• _To do_
Scan the data below for the string "fois". Show every line where it turns up.

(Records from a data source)
———

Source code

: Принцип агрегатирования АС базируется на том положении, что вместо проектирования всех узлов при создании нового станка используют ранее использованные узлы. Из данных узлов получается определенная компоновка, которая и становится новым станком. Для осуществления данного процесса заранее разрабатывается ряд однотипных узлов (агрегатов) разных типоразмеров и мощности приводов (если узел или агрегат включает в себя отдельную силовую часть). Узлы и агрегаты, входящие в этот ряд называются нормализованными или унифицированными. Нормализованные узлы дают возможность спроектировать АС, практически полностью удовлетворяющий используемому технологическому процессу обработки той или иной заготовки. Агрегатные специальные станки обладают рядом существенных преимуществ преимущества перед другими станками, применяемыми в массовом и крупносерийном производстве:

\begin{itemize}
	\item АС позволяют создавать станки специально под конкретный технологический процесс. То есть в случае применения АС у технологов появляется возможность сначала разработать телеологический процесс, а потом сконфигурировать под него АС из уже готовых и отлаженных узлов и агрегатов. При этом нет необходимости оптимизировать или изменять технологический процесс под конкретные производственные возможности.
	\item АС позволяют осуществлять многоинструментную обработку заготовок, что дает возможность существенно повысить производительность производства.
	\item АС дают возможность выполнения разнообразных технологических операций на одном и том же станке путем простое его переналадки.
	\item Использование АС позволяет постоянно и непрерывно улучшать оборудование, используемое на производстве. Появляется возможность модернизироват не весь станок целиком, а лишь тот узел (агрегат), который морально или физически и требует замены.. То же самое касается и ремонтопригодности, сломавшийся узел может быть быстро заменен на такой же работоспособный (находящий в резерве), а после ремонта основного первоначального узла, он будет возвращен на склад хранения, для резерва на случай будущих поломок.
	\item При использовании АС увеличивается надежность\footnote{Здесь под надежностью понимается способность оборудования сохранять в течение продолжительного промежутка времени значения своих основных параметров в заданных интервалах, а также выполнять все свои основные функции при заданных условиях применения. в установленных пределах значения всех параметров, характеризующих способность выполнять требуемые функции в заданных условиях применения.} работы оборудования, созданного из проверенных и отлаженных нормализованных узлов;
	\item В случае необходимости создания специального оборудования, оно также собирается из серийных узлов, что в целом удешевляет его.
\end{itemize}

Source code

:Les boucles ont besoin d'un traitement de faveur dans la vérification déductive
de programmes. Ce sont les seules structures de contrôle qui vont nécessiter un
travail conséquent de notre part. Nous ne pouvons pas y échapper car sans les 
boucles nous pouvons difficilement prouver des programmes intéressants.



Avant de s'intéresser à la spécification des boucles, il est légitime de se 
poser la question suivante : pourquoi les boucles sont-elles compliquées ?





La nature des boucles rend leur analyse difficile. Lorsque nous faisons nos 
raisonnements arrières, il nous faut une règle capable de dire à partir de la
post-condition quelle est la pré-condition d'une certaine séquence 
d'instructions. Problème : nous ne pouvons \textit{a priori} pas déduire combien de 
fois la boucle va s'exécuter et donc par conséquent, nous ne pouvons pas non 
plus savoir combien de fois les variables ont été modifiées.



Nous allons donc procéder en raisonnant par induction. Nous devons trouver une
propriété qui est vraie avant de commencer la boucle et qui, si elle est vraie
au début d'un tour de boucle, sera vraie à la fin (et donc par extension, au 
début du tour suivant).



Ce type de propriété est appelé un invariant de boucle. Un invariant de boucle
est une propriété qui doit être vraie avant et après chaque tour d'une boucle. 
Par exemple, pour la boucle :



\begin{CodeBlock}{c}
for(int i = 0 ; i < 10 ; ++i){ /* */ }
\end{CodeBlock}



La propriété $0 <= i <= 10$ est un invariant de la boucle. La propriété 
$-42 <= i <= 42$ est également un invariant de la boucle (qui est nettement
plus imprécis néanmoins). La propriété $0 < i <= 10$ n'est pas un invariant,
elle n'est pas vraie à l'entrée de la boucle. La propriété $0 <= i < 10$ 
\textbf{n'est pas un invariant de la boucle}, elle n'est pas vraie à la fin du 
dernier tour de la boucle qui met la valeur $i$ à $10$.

———

• _Exercise solution_
fois la boucle va s'exécuter et donc par conséquent, nous ne pouvons pas non 
plus savoir combien de fois les variables ont été modifiées.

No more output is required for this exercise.